(SUPPLIED RECORDS)

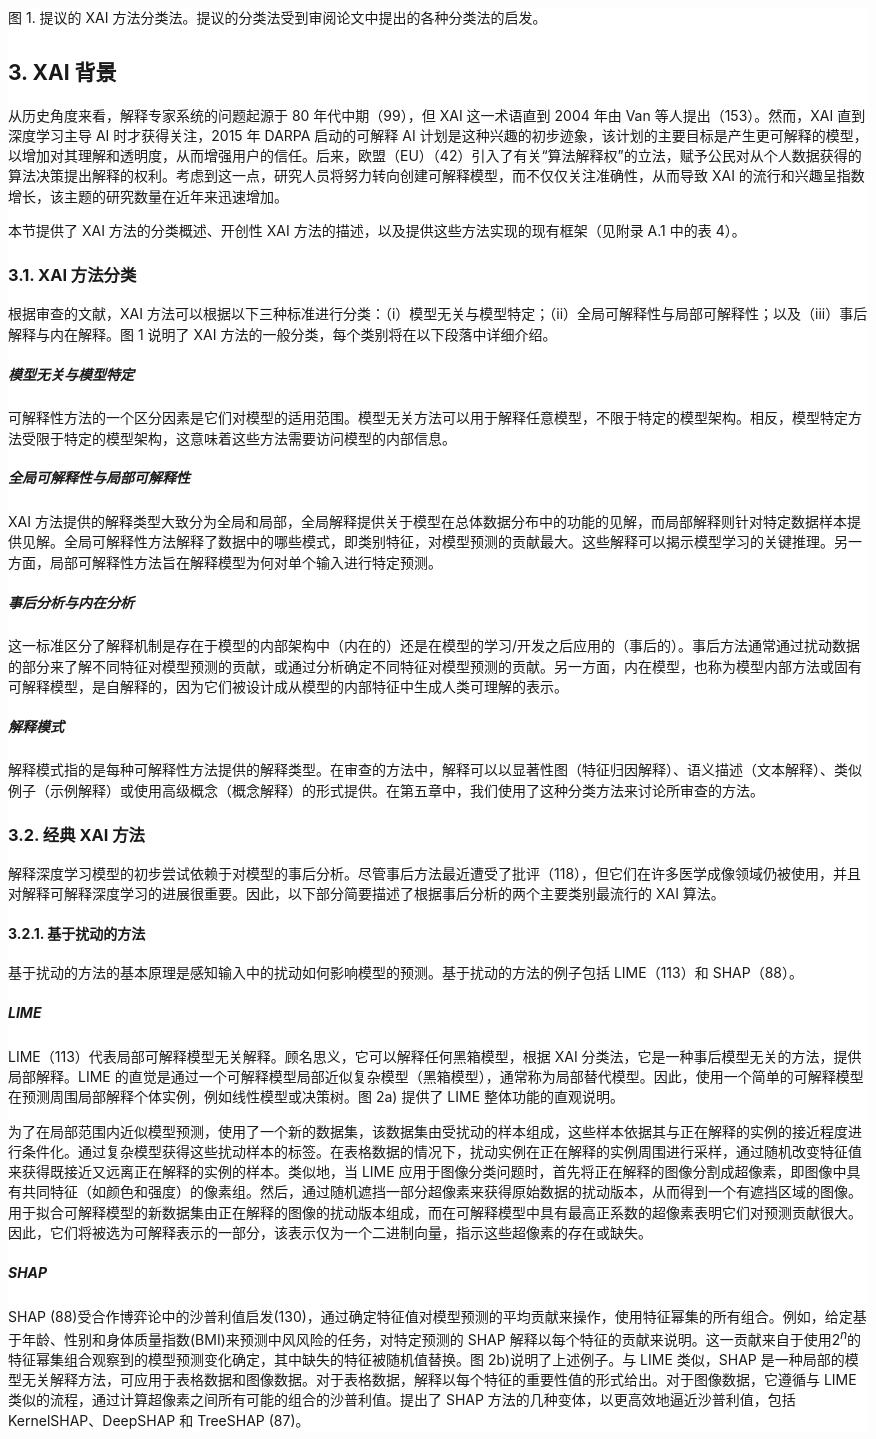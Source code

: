 图 1\. 提议的 XAI 方法分类法。提议的分类法受到审阅论文中提出的各种分类法的启发。

## 3\. XAI 背景

从历史角度来看，解释专家系统的问题起源于 80 年代中期（99），但 XAI 这一术语直到 2004 年由 Van 等人提出（153）。然而，XAI 直到深度学习主导 AI 时才获得关注，2015 年 DARPA 启动的可解释 AI 计划是这种兴趣的初步迹象，该计划的主要目标是产生更可解释的模型，以增加对其理解和透明度，从而增强用户的信任。后来，欧盟（EU）（42）引入了有关“算法解释权”的立法，赋予公民对从个人数据获得的算法决策提出解释的权利。考虑到这一点，研究人员将努力转向创建可解释模型，而不仅仅关注准确性，从而导致 XAI 的流行和兴趣呈指数增长，该主题的研究数量在近年来迅速增加。

本节提供了 XAI 方法的分类概述、开创性 XAI 方法的描述，以及提供这些方法实现的现有框架（见附录 A.1 中的表 4）。

### 3.1\. XAI 方法分类

根据审查的文献，XAI 方法可以根据以下三种标准进行分类：（i）模型无关与模型特定；（ii）全局可解释性与局部可解释性；以及（iii）事后解释与内在解释。图 1 说明了 XAI 方法的一般分类，每个类别将在以下段落中详细介绍。

##### 模型无关与模型特定

可解释性方法的一个区分因素是它们对模型的适用范围。模型无关方法可以用于解释任意模型，不限于特定的模型架构。相反，模型特定方法受限于特定的模型架构，这意味着这些方法需要访问模型的内部信息。

##### 全局可解释性与局部可解释性

XAI 方法提供的解释类型大致分为全局和局部，全局解释提供关于模型在总体数据分布中的功能的见解，而局部解释则针对特定数据样本提供见解。全局可解释性方法解释了数据中的哪些模式，即类别特征，对模型预测的贡献最大。这些解释可以揭示模型学习的关键推理。另一方面，局部可解释性方法旨在解释模型为何对单个输入进行特定预测。

##### 事后分析与内在分析

这一标准区分了解释机制是存在于模型的内部架构中（内在的）还是在模型的学习/开发之后应用的（事后的）。事后方法通常通过扰动数据的部分来了解不同特征对模型预测的贡献，或通过分析确定不同特征对模型预测的贡献。另一方面，内在模型，也称为模型内部方法或固有可解释模型，是自解释的，因为它们被设计成从模型的内部特征中生成人类可理解的表示。

##### 解释模式

解释模式指的是每种可解释性方法提供的解释类型。在审查的方法中，解释可以以显著性图（特征归因解释）、语义描述（文本解释）、类似例子（示例解释）或使用高级概念（概念解释）的形式提供。在第五章中，我们使用了这种分类方法来讨论所审查的方法。

### 3.2\. 经典 XAI 方法

解释深度学习模型的初步尝试依赖于对模型的事后分析。尽管事后方法最近遭受了批评（118），但它们在许多医学成像领域仍被使用，并且对解释可解释深度学习的进展很重要。因此，以下部分简要描述了根据事后分析的两个主要类别最流行的 XAI 算法。

#### 3.2.1\. 基于扰动的方法

基于扰动的方法的基本原理是感知输入中的扰动如何影响模型的预测。基于扰动的方法的例子包括 LIME（113）和 SHAP（88）。

##### LIME

LIME（113）代表局部可解释模型无关解释。顾名思义，它可以解释任何黑箱模型，根据 XAI 分类法，它是一种事后模型无关的方法，提供局部解释。LIME 的直觉是通过一个可解释模型局部近似复杂模型（黑箱模型），通常称为局部替代模型。因此，使用一个简单的可解释模型在预测周围局部解释个体实例，例如线性模型或决策树。图 2a) 提供了 LIME 整体功能的直观说明。

为了在局部范围内近似模型预测，使用了一个新的数据集，该数据集由受扰动的样本组成，这些样本依据其与正在解释的实例的接近程度进行条件化。通过复杂模型获得这些扰动样本的标签。在表格数据的情况下，扰动实例在正在解释的实例周围进行采样，通过随机改变特征值来获得既接近又远离正在解释的实例的样本。类似地，当 LIME 应用于图像分类问题时，首先将正在解释的图像分割成超像素，即图像中具有共同特征（如颜色和强度）的像素组。然后，通过随机遮挡一部分超像素来获得原始数据的扰动版本，从而得到一个有遮挡区域的图像。用于拟合可解释模型的新数据集由正在解释的图像的扰动版本组成，而在可解释模型中具有最高正系数的超像素表明它们对预测贡献很大。因此，它们将被选为可解释表示的一部分，该表示仅为一个二进制向量，指示这些超像素的存在或缺失。

##### SHAP

SHAP (88)受合作博弈论中的沙普利值启发(130)，通过确定特征值对模型预测的平均贡献来操作，使用特征幂集的所有组合。例如，给定基于年龄、性别和身体质量指数(BMI)来预测中风风险的任务，对特定预测的 SHAP 解释以每个特征的贡献来说明。这一贡献来自于使用$2^{n}$的特征幂集组合观察到的模型预测变化确定，其中缺失的特征被随机值替换。图 2b)说明了上述例子。与 LIME 类似，SHAP 是一种局部的模型无关解释方法，可应用于表格数据和图像数据。对于表格数据，解释以每个特征的重要性值的形式给出。对于图像数据，它遵循与 LIME 类似的流程，通过计算超像素之间所有可能的组合的沙普利值。提出了 SHAP 方法的几种变体，以更高效地逼近沙普利值，包括 KernelSHAP、DeepSHAP 和 TreeSHAP (87)。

(End SUPPLIED RECORDS)

*BRIEF*: Since the listing holds pictures, return everything else in it exactly and omit those.

*SOLUTION FOR THIS EXERCISE*:
Source code

: 图 1\. 提议的 XAI 方法分类法。提议的分类法受到审阅论文中提出的各种分类法的启发。

## 3\. XAI 背景

从历史角度来看，解释专家系统的问题起源于 80 年代中期（99），但 XAI 这一术语直到 2004 年由 Van 等人提出（153）。然而，XAI 直到深度学习主导 AI 时才获得关注，2015 年 DARPA 启动的可解释 AI 计划是这种兴趣的初步迹象，该计划的主要目标是产生更可解释的模型，以增加对其理解和透明度，从而增强用户的信任。后来，欧盟（EU）（42）引入了有关“算法解释权”的立法，赋予公民对从个人数据获得的算法决策提出解释的权利。考虑到这一点，研究人员将努力转向创建可解释模型，而不仅仅关注准确性，从而导致 XAI 的流行和兴趣呈指数增长，该主题的研究数量在近年来迅速增加。

本节提供了 XAI 方法的分类概述、开创性 XAI 方法的描述，以及提供这些方法实现的现有框架（见附录 A.1 中的表 4）。

### 3.1\. XAI 方法分类

根据审查的文献，XAI 方法可以根据以下三种标准进行分类：（i）模型无关与模型特定；（ii）全局可解释性与局部可解释性；以及（iii）事后解释与内在解释。图 1 说明了 XAI 方法的一般分类，每个类别将在以下段落中详细介绍。

##### 模型无关与模型特定

可解释性方法的一个区分因素是它们对模型的适用范围。模型无关方法可以用于解释任意模型，不限于特定的模型架构。相反，模型特定方法受限于特定的模型架构，这意味着这些方法需要访问模型的内部信息。

##### 全局可解释性与局部可解释性

XAI 方法提供的解释类型大致分为全局和局部，全局解释提供关于模型在总体数据分布中的功能的见解，而局部解释则针对特定数据样本提供见解。全局可解释性方法解释了数据中的哪些模式，即类别特征，对模型预测的贡献最大。这些解释可以揭示模型学习的关键推理。另一方面，局部可解释性方法旨在解释模型为何对单个输入进行特定预测。

##### 事后分析与内在分析

这一标准区分了解释机制是存在于模型的内部架构中（内在的）还是在模型的学习/开发之后应用的（事后的）。事后方法通常通过扰动数据的部分来了解不同特征对模型预测的贡献，或通过分析确定不同特征对模型预测的贡献。另一方面，内在模型，也称为模型内部方法或固有可解释模型，是自解释的，因为它们被设计成从模型的内部特征中生成人类可理解的表示。

##### 解释模式

解释模式指的是每种可解释性方法提供的解释类型。在审查的方法中，解释可以以显著性图（特征归因解释）、语义描述（文本解释）、类似例子（示例解释）或使用高级概念（概念解释）的形式提供。在第五章中，我们使用了这种分类方法来讨论所审查的方法。

### 3.2\. 经典 XAI 方法

解释深度学习模型的初步尝试依赖于对模型的事后分析。尽管事后方法最近遭受了批评（118），但它们在许多医学成像领域仍被使用，并且对解释可解释深度学习的进展很重要。因此，以下部分简要描述了根据事后分析的两个主要类别最流行的 XAI 算法。

#### 3.2.1\. 基于扰动的方法

基于扰动的方法的基本原理是感知输入中的扰动如何影响模型的预测。基于扰动的方法的例子包括 LIME（113）和 SHAP（88）。

##### LIME

LIME（113）代表局部可解释模型无关解释。顾名思义，它可以解释任何黑箱模型，根据 XAI 分类法，它是一种事后模型无关的方法，提供局部解释。LIME 的直觉是通过一个可解释模型局部近似复杂模型（黑箱模型），通常称为局部替代模型。因此，使用一个简单的可解释模型在预测周围局部解释个体实例，例如线性模型或决策树。图 2a) 提供了 LIME 整体功能的直观说明。

为了在局部范围内近似模型预测，使用了一个新的数据集，该数据集由受扰动的样本组成，这些样本依据其与正在解释的实例的接近程度进行条件化。通过复杂模型获得这些扰动样本的标签。在表格数据的情况下，扰动实例在正在解释的实例周围进行采样，通过随机改变特征值来获得既接近又远离正在解释的实例的样本。类似地，当 LIME 应用于图像分类问题时，首先将正在解释的图像分割成超像素，即图像中具有共同特征（如颜色和强度）的像素组。然后，通过随机遮挡一部分超像素来获得原始数据的扰动版本，从而得到一个有遮挡区域的图像。用于拟合可解释模型的新数据集由正在解释的图像的扰动版本组成，而在可解释模型中具有最高正系数的超像素表明它们对预测贡献很大。因此，它们将被选为可解释表示的一部分，该表示仅为一个二进制向量，指示这些超像素的存在或缺失。

##### SHAP

SHAP (88)受合作博弈论中的沙普利值启发(130)，通过确定特征值对模型预测的平均贡献来操作，使用特征幂集的所有组合。例如，给定基于年龄、性别和身体质量指数(BMI)来预测中风风险的任务，对特定预测的 SHAP 解释以每个特征的贡献来说明。这一贡献来自于使用$2^{n}$的特征幂集组合观察到的模型预测变化确定，其中缺失的特征被随机值替换。图 2b)说明了上述例子。与 LIME 类似，SHAP 是一种局部的模型无关解释方法，可应用于表格数据和图像数据。对于表格数据，解释以每个特征的重要性值的形式给出。对于图像数据，它遵循与 LIME 类似的流程，通过计算超像素之间所有可能的组合的沙普利值。提出了 SHAP 方法的几种变体，以更高效地逼近沙普利值，包括 KernelSHAP、DeepSHAP 和 TreeSHAP (87)。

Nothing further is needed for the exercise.